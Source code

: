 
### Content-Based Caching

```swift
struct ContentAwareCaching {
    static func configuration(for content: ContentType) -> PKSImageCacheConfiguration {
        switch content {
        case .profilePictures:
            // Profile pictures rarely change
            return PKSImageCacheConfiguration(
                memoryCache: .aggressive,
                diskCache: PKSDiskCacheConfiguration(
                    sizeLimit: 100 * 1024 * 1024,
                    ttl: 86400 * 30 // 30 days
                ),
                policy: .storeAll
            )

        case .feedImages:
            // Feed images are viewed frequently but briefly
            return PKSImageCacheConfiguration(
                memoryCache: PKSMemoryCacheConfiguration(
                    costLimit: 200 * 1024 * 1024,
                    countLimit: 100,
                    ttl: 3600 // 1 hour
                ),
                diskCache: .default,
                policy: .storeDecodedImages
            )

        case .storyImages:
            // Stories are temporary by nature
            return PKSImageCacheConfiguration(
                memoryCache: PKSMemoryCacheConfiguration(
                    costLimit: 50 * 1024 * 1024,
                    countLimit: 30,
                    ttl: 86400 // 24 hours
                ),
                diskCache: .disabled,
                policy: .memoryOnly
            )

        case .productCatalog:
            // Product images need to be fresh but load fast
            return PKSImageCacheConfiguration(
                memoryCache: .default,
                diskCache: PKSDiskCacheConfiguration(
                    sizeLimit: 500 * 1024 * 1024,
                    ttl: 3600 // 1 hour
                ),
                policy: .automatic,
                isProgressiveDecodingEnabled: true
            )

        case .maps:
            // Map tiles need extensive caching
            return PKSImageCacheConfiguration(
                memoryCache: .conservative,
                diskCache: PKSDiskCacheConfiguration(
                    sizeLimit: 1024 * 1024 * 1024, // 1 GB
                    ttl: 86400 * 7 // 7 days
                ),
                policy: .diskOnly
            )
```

☆ ☆ ☆ ☆ ☆

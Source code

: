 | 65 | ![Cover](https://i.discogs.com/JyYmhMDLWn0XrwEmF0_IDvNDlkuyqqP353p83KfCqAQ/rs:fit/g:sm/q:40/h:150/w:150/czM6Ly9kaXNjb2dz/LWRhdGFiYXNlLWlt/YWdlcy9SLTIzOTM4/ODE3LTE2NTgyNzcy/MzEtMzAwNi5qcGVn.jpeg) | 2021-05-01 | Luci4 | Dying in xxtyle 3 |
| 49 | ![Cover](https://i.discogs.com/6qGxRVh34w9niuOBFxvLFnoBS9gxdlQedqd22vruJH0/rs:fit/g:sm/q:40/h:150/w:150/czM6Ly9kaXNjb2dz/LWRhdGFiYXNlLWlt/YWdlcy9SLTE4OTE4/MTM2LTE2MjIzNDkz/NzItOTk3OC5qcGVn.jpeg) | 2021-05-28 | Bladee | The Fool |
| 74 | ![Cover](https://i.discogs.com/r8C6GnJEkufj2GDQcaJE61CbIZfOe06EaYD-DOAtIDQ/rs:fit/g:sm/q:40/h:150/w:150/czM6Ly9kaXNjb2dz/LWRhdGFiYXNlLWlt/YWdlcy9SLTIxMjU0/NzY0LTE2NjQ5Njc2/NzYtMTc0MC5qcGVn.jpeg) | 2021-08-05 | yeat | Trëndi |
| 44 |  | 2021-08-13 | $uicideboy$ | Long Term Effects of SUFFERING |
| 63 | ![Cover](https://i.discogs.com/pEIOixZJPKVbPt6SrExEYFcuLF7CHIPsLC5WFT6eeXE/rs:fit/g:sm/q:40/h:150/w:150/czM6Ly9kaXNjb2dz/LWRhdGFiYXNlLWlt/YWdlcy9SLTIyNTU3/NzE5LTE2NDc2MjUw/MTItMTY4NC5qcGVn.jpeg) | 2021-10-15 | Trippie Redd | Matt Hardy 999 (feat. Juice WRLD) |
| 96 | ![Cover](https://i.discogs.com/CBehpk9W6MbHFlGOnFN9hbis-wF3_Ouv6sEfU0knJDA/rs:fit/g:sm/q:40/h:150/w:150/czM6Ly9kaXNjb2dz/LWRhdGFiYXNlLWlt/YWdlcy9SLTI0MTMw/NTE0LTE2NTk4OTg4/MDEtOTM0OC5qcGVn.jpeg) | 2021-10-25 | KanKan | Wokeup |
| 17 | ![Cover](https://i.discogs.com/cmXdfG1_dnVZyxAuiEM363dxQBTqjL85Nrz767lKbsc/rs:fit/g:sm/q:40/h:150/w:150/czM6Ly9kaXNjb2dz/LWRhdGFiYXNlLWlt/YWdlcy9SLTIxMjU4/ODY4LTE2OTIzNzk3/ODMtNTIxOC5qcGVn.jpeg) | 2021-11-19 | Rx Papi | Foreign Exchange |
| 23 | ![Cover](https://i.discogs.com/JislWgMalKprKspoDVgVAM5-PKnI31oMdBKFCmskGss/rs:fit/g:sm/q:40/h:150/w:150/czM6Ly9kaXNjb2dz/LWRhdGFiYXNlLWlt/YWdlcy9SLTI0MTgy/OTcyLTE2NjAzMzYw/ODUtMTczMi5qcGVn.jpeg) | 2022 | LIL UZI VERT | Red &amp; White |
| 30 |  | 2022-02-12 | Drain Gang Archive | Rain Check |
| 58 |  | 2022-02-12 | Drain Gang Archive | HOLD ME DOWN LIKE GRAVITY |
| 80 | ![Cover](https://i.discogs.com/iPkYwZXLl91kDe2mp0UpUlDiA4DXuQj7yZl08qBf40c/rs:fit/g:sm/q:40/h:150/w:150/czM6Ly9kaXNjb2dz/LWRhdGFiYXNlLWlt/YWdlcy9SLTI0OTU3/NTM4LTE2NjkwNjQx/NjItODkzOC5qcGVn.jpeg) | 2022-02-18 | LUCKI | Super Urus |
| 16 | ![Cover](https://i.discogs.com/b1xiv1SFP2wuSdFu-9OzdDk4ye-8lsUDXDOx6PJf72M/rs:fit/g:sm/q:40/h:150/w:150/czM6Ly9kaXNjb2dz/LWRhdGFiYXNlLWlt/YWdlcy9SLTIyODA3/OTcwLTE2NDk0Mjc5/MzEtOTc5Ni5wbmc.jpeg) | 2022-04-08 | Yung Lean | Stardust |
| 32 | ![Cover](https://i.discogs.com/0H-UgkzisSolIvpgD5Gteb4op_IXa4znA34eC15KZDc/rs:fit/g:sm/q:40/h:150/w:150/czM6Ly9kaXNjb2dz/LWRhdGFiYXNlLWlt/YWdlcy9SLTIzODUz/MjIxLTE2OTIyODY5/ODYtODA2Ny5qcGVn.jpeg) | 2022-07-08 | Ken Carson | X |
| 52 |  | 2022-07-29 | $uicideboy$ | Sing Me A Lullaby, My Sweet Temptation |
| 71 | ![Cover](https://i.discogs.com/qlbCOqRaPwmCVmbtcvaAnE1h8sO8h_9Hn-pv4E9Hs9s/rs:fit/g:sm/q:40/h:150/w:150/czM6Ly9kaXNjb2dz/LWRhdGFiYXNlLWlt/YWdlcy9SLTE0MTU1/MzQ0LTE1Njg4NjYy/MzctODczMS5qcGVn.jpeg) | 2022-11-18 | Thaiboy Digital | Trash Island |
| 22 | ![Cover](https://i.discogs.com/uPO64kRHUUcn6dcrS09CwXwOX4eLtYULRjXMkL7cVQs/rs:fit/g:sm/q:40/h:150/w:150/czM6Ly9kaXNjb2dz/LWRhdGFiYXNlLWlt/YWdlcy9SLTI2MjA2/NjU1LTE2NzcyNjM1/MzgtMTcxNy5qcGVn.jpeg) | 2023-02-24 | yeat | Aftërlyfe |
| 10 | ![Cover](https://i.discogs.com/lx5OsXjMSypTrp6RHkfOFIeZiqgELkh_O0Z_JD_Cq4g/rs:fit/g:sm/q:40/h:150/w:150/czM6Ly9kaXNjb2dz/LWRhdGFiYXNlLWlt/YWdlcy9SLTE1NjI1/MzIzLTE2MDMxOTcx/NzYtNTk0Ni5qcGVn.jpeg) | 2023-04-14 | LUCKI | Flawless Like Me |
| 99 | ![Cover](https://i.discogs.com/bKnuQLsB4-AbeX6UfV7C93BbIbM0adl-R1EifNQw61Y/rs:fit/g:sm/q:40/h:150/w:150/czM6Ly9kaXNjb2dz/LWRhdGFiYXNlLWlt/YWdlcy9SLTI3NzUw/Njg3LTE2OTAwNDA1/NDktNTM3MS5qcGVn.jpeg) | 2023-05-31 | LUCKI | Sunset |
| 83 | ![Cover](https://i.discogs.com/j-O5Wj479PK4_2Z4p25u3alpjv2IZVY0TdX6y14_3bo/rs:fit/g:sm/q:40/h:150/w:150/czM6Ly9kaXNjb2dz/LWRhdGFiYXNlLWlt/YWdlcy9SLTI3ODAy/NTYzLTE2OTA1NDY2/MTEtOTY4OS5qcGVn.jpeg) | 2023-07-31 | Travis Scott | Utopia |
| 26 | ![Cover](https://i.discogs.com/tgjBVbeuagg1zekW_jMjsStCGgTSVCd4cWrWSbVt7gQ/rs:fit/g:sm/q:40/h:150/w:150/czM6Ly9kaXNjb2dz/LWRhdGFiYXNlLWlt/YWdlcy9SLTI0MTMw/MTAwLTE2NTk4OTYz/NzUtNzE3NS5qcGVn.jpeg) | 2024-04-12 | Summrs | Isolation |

☆ ☆ ☆ ☆ ☆

I need every line from the material that contains the word "Archive".

▸ RESPONSE AREA
| 30 |  | 2022-02-12 | Drain Gang Archive | Rain Check |
| 58 |  | 2022-02-12 | Drain Gang Archive | HOLD ME DOWN LIKE GRAVITY |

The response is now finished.